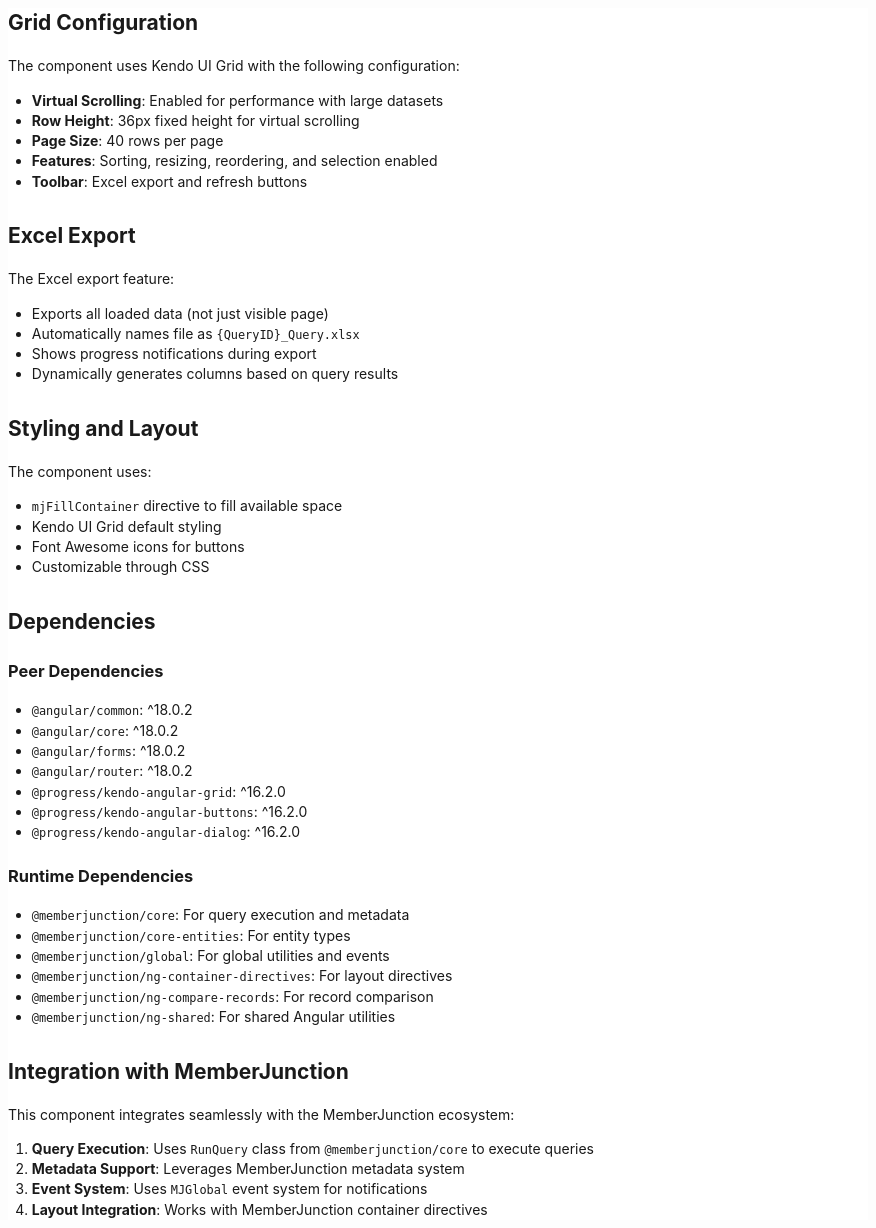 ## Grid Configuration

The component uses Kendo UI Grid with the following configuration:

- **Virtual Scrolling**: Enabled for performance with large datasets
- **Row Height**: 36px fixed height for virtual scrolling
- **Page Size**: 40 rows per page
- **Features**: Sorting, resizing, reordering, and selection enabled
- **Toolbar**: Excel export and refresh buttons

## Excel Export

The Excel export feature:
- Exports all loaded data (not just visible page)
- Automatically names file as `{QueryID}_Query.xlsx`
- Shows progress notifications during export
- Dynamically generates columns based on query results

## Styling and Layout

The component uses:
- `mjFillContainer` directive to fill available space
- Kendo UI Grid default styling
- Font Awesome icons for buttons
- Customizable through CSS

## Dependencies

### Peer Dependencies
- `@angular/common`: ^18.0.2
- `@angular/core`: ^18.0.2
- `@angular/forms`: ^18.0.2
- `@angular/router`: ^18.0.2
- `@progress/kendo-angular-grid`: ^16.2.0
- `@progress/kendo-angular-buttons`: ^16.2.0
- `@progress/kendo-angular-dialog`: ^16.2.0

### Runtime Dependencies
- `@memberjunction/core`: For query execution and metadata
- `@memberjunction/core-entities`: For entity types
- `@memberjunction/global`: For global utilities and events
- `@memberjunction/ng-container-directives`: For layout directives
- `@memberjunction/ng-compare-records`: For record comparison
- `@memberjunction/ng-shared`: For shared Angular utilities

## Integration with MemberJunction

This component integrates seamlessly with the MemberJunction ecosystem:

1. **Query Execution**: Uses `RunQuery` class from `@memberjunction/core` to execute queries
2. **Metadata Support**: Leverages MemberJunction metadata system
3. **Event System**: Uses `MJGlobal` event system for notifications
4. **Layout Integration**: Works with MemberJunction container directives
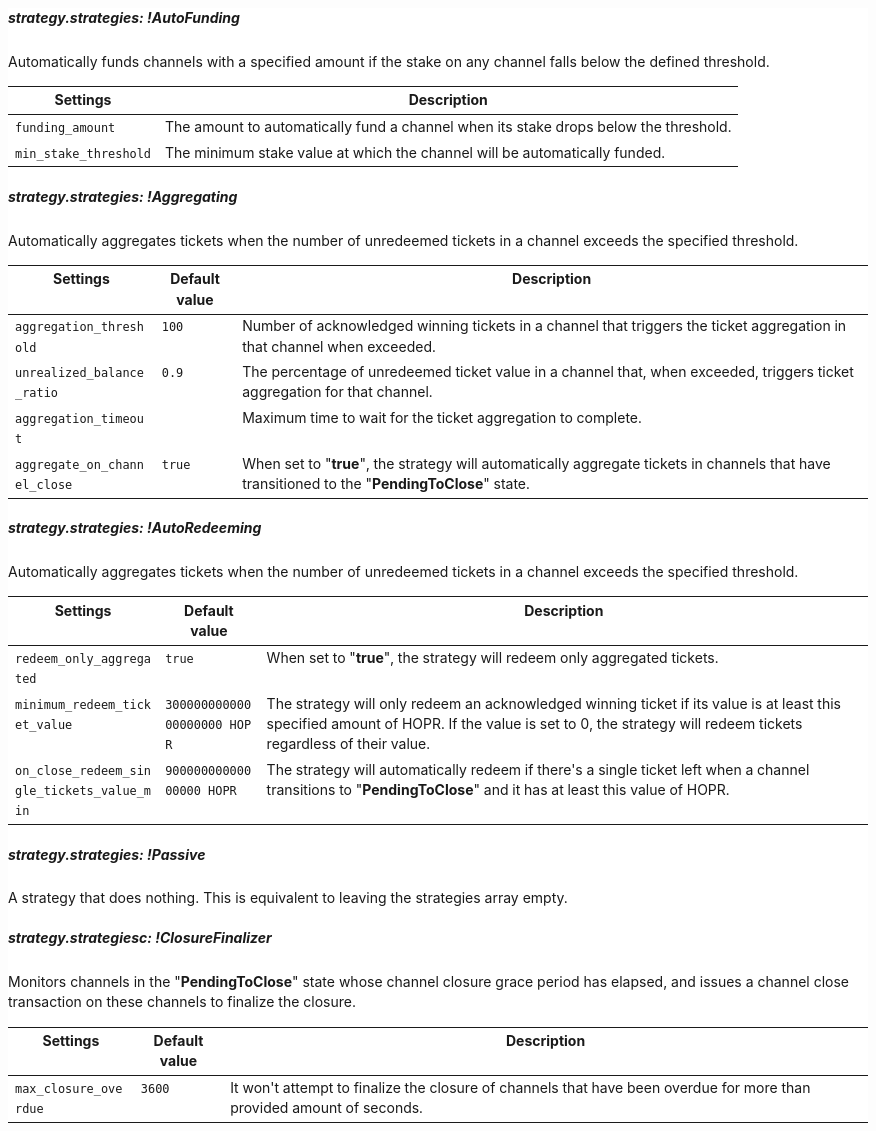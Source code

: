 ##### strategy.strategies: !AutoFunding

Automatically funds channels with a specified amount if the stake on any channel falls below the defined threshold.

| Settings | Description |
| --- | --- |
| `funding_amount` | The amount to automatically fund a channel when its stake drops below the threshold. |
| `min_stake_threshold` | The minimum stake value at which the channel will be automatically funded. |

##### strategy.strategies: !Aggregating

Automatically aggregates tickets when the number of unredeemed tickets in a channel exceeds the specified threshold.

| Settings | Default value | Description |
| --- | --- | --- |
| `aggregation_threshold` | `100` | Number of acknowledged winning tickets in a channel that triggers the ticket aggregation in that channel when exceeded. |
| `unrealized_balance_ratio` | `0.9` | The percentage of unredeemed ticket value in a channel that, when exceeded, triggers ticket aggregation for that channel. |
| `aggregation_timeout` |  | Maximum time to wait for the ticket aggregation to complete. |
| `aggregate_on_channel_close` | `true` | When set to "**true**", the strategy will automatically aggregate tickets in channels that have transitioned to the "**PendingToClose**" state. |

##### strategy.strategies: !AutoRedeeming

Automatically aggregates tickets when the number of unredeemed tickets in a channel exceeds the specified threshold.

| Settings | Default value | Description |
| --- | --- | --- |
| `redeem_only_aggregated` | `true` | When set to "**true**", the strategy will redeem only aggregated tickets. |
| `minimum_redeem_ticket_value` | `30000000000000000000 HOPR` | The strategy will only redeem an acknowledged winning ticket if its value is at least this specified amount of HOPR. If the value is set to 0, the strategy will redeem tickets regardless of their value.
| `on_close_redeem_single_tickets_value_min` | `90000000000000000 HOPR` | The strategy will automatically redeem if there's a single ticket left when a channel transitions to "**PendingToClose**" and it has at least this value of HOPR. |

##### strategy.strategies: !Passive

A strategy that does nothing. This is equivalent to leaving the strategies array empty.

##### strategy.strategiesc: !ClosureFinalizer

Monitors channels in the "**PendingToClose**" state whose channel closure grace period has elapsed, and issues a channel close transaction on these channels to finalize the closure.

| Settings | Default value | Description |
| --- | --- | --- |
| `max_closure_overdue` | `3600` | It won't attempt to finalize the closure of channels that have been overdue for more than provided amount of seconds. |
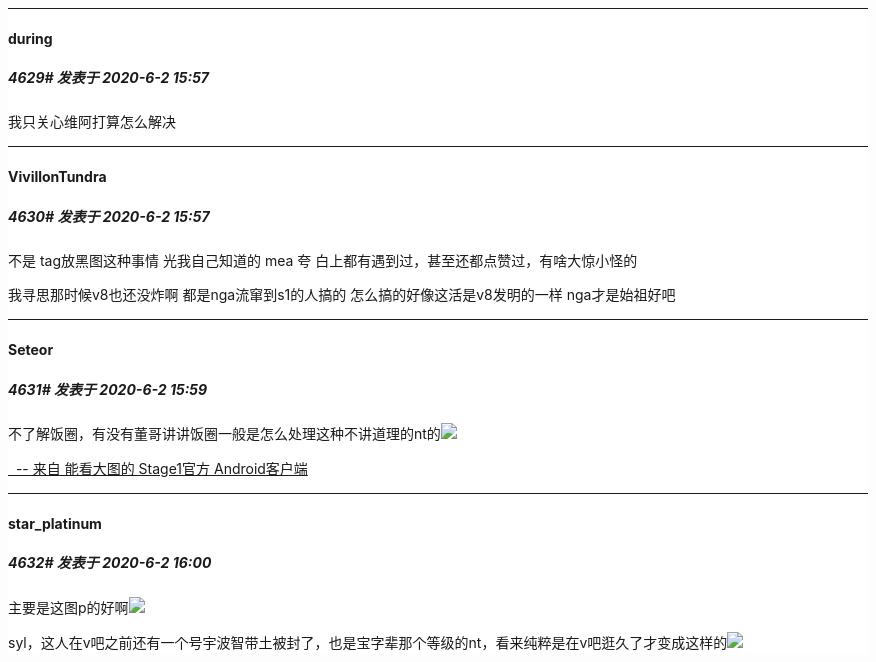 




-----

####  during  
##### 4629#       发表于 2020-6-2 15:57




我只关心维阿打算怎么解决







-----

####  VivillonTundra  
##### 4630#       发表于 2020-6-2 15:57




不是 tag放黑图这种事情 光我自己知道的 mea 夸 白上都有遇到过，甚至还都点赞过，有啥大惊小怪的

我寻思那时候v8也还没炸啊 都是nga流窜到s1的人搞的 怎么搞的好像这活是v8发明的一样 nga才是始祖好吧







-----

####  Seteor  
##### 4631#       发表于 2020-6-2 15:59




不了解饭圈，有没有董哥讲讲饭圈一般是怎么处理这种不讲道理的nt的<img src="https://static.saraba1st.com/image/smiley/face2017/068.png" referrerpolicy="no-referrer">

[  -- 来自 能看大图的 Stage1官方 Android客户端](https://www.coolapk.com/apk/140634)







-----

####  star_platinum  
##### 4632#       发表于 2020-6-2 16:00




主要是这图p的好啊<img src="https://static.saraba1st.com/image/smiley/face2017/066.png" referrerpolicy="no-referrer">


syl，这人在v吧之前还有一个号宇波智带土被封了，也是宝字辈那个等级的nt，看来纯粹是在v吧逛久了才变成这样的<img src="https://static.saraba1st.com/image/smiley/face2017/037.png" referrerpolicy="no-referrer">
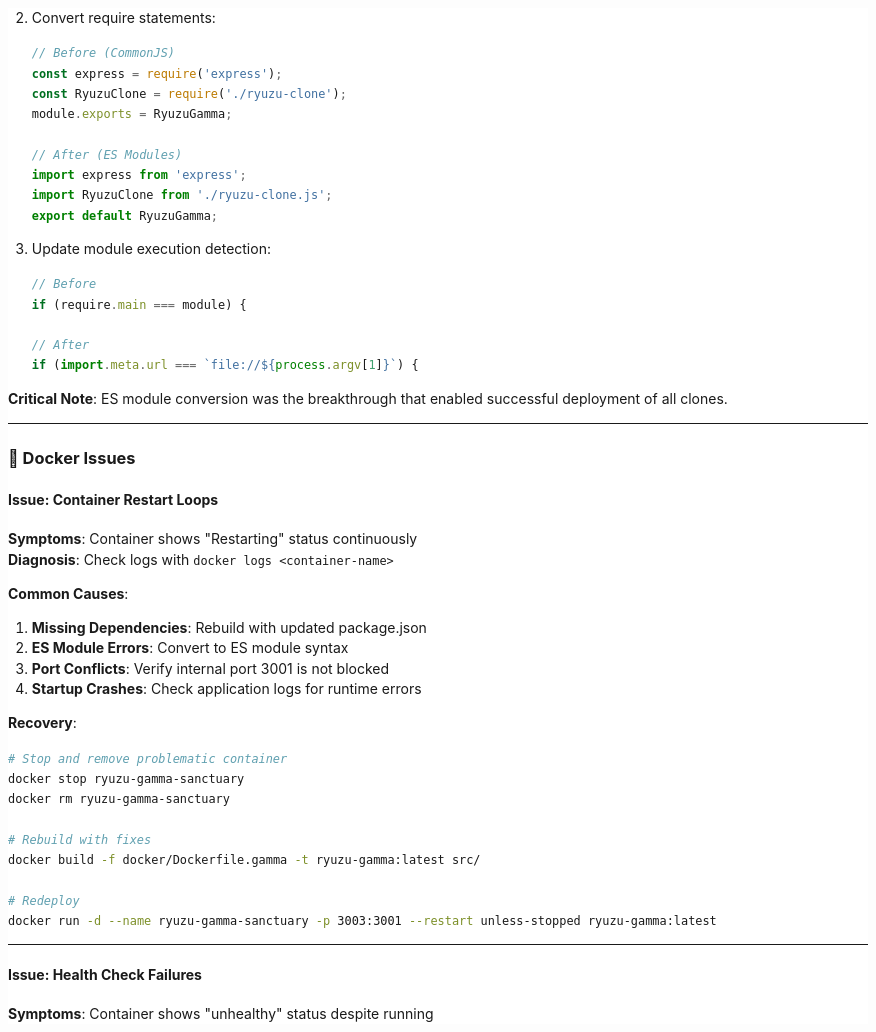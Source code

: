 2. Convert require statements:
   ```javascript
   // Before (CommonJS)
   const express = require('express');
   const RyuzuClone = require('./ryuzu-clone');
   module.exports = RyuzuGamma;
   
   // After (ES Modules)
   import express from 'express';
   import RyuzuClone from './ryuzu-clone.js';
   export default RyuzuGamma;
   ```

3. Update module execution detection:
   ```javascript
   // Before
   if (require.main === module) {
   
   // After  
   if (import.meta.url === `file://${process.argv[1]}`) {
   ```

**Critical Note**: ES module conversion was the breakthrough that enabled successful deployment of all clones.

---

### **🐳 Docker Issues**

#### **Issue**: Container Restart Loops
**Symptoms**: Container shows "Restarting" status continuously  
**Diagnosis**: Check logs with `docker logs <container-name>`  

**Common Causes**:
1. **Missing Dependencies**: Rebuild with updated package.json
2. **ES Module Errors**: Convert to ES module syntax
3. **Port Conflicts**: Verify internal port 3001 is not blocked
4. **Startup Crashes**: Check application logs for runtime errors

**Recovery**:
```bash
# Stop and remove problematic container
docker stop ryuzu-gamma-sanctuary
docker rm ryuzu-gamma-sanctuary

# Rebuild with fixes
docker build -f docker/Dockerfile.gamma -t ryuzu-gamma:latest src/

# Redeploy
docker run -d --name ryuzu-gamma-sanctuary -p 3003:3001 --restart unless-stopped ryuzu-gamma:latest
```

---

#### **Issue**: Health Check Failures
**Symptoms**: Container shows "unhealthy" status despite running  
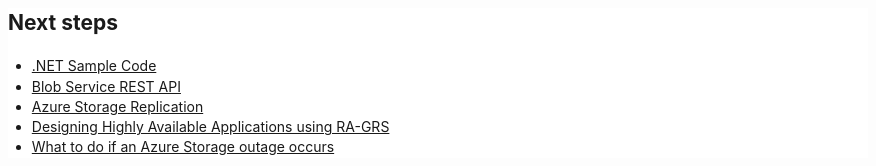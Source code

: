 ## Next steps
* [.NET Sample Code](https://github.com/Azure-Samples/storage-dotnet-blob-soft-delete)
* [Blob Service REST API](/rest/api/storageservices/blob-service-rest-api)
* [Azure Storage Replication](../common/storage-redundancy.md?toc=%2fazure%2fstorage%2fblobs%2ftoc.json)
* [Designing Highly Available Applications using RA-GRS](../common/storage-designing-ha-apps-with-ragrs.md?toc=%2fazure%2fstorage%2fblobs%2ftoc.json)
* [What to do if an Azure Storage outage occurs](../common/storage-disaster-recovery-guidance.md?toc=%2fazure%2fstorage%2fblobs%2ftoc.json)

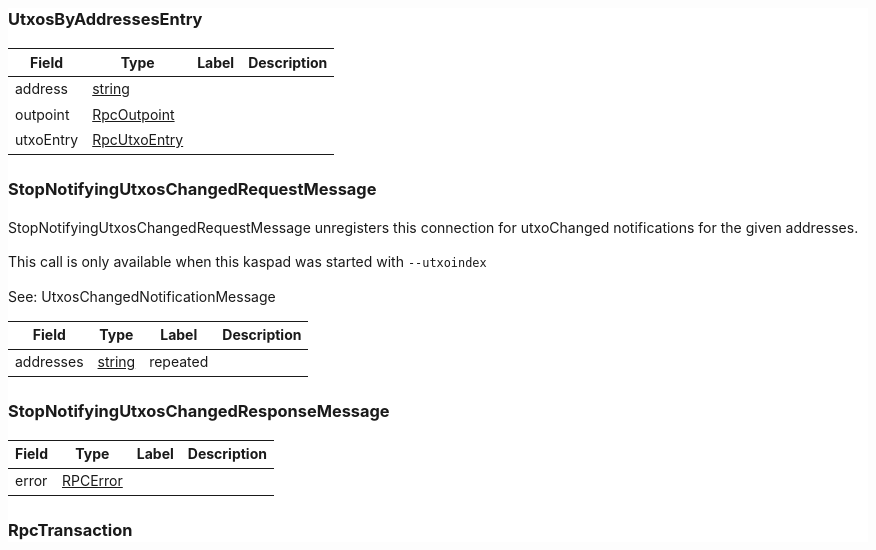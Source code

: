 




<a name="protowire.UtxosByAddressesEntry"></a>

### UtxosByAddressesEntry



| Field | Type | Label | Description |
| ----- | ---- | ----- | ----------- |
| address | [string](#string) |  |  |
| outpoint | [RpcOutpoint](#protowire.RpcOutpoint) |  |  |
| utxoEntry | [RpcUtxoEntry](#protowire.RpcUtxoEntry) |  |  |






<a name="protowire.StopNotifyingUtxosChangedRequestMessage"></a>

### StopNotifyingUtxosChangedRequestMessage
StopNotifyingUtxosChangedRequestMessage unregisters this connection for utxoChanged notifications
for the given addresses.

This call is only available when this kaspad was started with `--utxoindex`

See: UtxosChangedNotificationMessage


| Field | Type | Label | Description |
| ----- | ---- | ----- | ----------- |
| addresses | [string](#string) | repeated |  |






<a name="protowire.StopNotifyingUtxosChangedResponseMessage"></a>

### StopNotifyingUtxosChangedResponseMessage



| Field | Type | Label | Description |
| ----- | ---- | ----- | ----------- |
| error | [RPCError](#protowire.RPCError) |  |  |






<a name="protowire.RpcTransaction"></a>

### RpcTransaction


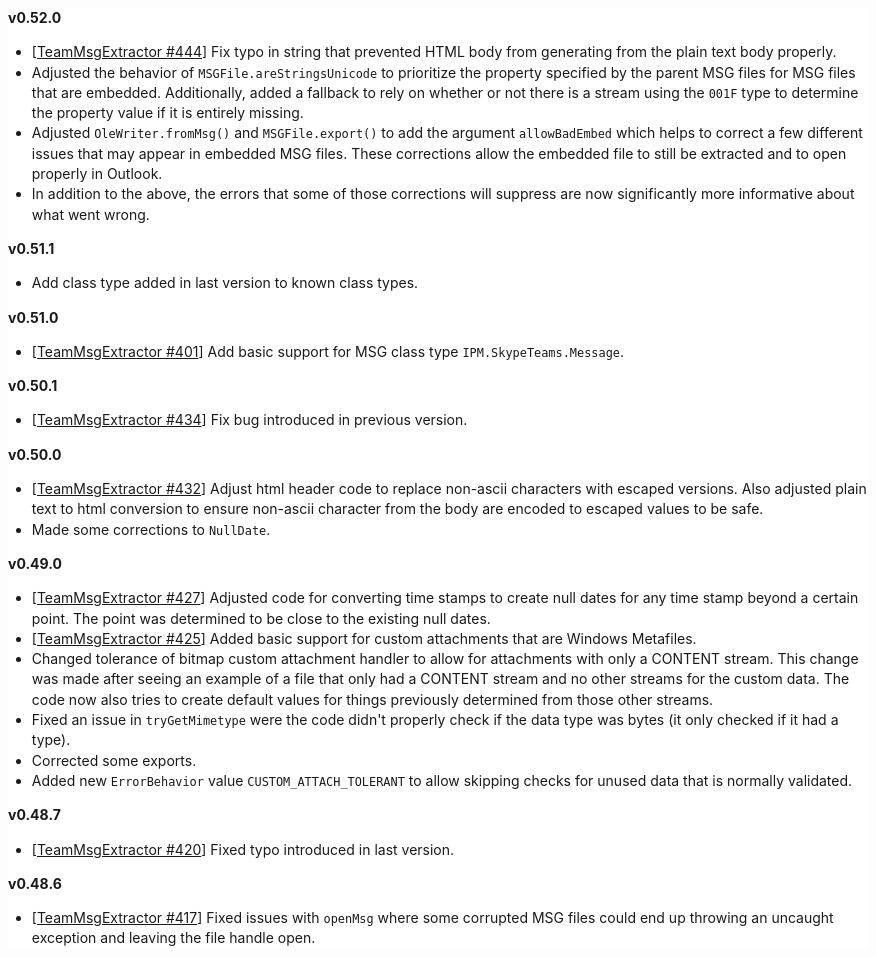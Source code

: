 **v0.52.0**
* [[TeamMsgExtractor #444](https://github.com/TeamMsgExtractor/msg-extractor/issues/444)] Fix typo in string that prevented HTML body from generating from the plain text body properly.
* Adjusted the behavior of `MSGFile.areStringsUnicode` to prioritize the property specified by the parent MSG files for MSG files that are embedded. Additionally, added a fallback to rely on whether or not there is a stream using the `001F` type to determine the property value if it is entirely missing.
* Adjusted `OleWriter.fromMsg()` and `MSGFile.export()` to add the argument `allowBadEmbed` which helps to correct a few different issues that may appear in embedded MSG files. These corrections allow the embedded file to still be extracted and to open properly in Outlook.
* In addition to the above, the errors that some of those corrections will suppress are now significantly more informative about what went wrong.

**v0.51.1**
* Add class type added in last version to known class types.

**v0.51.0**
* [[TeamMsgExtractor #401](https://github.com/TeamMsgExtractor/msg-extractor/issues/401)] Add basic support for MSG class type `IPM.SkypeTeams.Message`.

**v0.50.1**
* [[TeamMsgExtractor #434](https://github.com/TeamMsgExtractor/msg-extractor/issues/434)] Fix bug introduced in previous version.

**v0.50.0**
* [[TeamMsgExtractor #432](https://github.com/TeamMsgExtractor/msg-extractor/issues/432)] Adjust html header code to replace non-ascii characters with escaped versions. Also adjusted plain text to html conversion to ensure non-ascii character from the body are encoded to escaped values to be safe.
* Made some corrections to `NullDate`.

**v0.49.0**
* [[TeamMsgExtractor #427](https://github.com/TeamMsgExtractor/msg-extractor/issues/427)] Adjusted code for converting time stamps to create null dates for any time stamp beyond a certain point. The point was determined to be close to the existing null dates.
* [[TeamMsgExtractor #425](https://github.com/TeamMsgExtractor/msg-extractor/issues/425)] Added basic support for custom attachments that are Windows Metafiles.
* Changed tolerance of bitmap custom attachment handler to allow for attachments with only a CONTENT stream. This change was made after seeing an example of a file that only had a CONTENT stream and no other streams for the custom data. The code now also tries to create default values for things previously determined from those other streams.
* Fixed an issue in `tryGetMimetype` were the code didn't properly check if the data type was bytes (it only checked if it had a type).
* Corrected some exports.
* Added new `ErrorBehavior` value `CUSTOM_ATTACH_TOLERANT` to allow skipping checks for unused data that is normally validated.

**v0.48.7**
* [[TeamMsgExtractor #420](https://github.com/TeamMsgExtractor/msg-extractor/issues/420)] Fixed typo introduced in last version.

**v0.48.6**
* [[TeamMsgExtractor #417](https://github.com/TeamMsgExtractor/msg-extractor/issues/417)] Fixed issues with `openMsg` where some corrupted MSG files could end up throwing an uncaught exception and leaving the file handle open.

- **Exercise description**: Nothing but the lines from the beginning of the material through the line with "## Styling and Layout" should appear, printed exactly, with no pictures among them.

- **Task result**:
 ## Grid Configuration

The component uses Kendo UI Grid with the following configuration:

- **Virtual Scrolling**: Enabled for performance with large datasets
- **Row Height**: 36px fixed height for virtual scrolling
- **Page Size**: 40 rows per page
- **Features**: Sorting, resizing, reordering, and selection enabled
- **Toolbar**: Excel export and refresh buttons

## Excel Export

The Excel export feature:
- Exports all loaded data (not just visible page)
- Automatically names file as `{QueryID}_Query.xlsx`
- Shows progress notifications during export
- Dynamically generates columns based on query results

## Styling and Layout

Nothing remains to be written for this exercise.